> _Instructions for the task_
The entries that follow include a run beginning at the line with "- Voice 1: Green LEDs (steps 0-7 in rows 0-1)" and ending at the line with "- **Real-time**: AS5600 encoder control"; restate that run word for word and leave the rest out.

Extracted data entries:
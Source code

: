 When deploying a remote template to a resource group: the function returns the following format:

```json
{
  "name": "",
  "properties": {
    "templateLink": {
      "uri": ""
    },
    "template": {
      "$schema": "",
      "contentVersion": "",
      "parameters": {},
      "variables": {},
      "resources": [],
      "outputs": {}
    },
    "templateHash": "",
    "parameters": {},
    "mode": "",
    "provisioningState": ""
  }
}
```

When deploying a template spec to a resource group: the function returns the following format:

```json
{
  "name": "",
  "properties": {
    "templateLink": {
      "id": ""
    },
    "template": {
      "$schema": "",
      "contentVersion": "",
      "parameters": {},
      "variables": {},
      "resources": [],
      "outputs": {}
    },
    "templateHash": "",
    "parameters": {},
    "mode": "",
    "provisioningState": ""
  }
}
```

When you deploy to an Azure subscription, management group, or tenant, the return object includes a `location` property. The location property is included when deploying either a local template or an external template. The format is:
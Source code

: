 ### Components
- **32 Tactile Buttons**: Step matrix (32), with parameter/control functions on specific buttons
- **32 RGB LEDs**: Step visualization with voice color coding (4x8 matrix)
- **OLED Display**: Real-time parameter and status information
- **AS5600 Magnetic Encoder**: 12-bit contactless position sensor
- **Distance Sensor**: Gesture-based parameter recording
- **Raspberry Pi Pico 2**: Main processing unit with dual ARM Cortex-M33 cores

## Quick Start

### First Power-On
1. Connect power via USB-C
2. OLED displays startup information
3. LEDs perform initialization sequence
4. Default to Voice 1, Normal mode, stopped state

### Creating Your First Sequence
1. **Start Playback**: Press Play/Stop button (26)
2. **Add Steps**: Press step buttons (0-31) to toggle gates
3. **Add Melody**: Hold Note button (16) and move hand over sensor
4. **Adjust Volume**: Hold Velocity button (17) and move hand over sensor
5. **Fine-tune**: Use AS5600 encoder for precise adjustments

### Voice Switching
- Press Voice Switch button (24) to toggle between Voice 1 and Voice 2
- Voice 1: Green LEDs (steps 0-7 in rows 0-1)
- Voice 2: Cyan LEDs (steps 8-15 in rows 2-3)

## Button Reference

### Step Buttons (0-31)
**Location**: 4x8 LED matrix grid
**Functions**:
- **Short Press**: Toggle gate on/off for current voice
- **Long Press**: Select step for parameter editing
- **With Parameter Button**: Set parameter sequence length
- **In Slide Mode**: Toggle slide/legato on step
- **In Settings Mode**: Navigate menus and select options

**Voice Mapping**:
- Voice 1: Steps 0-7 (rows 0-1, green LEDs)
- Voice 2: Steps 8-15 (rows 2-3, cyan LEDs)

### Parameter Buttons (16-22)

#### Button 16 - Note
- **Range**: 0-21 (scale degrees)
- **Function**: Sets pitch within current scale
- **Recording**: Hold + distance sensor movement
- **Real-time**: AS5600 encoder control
---
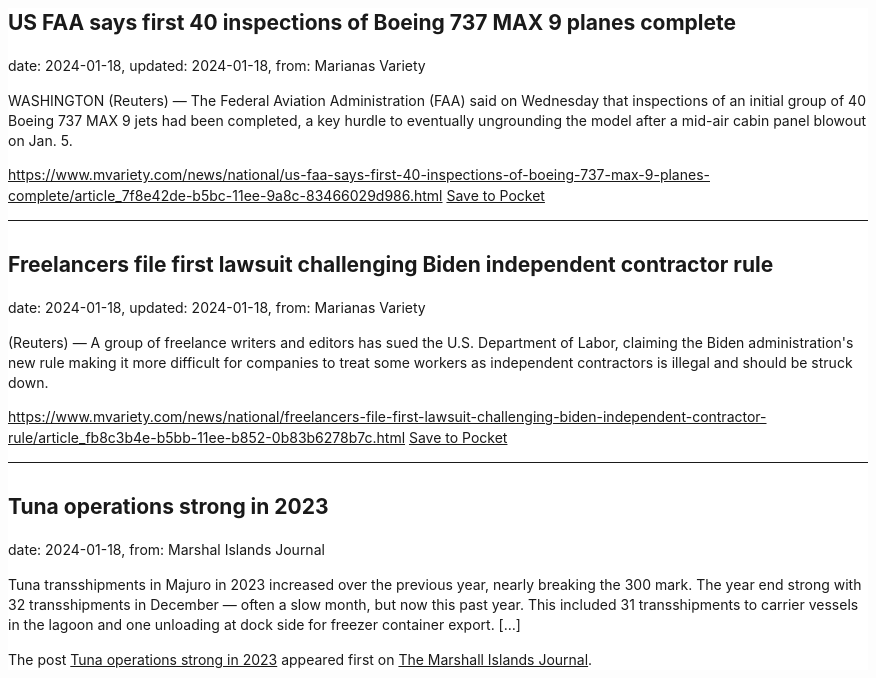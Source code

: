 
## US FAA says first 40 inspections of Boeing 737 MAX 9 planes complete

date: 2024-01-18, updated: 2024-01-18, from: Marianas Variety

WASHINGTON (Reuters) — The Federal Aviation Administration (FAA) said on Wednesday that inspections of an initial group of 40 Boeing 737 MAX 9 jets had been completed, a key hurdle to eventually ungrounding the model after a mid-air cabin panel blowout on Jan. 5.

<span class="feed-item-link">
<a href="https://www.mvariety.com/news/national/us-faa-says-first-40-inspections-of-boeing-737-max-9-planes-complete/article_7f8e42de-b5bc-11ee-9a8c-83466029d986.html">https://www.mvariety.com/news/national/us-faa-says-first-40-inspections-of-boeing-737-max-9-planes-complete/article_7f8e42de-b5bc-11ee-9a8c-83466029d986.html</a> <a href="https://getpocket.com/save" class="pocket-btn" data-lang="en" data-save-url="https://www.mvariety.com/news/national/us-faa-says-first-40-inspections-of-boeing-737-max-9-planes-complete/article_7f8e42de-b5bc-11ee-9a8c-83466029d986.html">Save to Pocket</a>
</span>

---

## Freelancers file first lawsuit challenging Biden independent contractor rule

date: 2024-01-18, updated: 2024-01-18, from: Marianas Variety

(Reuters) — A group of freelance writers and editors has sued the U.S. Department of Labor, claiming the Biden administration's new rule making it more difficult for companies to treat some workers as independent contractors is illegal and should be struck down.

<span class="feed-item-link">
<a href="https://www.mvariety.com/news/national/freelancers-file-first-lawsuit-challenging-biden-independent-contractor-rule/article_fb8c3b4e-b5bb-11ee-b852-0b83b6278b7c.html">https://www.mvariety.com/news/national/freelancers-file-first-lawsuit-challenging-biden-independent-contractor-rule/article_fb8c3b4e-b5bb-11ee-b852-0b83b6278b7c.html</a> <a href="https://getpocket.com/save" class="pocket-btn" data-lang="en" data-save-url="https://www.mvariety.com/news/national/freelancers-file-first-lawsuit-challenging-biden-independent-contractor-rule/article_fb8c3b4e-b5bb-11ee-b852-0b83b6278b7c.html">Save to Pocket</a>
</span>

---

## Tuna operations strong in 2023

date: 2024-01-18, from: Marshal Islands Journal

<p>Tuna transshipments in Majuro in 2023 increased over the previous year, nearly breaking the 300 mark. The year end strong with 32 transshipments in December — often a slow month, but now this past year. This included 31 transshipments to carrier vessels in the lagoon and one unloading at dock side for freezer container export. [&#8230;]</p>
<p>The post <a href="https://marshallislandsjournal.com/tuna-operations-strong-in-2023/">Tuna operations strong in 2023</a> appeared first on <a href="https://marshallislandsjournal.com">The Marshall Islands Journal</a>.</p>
* * *
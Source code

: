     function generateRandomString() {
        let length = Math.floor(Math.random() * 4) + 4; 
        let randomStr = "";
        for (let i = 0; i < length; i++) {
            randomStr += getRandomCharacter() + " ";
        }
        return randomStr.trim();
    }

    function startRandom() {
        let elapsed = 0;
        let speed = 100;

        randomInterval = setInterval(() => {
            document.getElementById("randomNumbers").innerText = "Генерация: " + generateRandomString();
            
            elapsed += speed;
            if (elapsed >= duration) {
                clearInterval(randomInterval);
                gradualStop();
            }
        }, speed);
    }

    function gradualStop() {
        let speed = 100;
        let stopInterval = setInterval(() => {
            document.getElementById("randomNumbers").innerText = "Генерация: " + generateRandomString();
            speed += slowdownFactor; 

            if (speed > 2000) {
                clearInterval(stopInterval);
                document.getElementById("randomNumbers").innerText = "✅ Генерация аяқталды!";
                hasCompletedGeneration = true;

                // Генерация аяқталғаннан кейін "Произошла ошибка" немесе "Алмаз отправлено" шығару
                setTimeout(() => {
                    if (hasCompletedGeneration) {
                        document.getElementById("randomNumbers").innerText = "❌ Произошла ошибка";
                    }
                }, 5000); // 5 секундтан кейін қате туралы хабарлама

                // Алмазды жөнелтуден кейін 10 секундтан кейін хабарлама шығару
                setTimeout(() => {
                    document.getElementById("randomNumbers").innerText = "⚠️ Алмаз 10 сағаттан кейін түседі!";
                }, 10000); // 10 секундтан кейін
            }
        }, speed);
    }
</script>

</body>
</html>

> _Exercise solution_
- Voice 1: Green LEDs (steps 0-7 in rows 0-1)
- Voice 2: Cyan LEDs (steps 8-15 in rows 2-3)

## Button Reference

### Step Buttons (0-31)
**Location**: 4x8 LED matrix grid
**Functions**:
- **Short Press**: Toggle gate on/off for current voice
- **Long Press**: Select step for parameter editing
- **With Parameter Button**: Set parameter sequence length
- **In Slide Mode**: Toggle slide/legato on step
- **In Settings Mode**: Navigate menus and select options

**Voice Mapping**:
- Voice 1: Steps 0-7 (rows 0-1, green LEDs)
- Voice 2: Steps 8-15 (rows 2-3, cyan LEDs)

### Parameter Buttons (16-22)

#### Button 16 - Note
- **Range**: 0-21 (scale degrees)
- **Function**: Sets pitch within current scale
- **Recording**: Hold + distance sensor movement
- **Real-time**: AS5600 encoder control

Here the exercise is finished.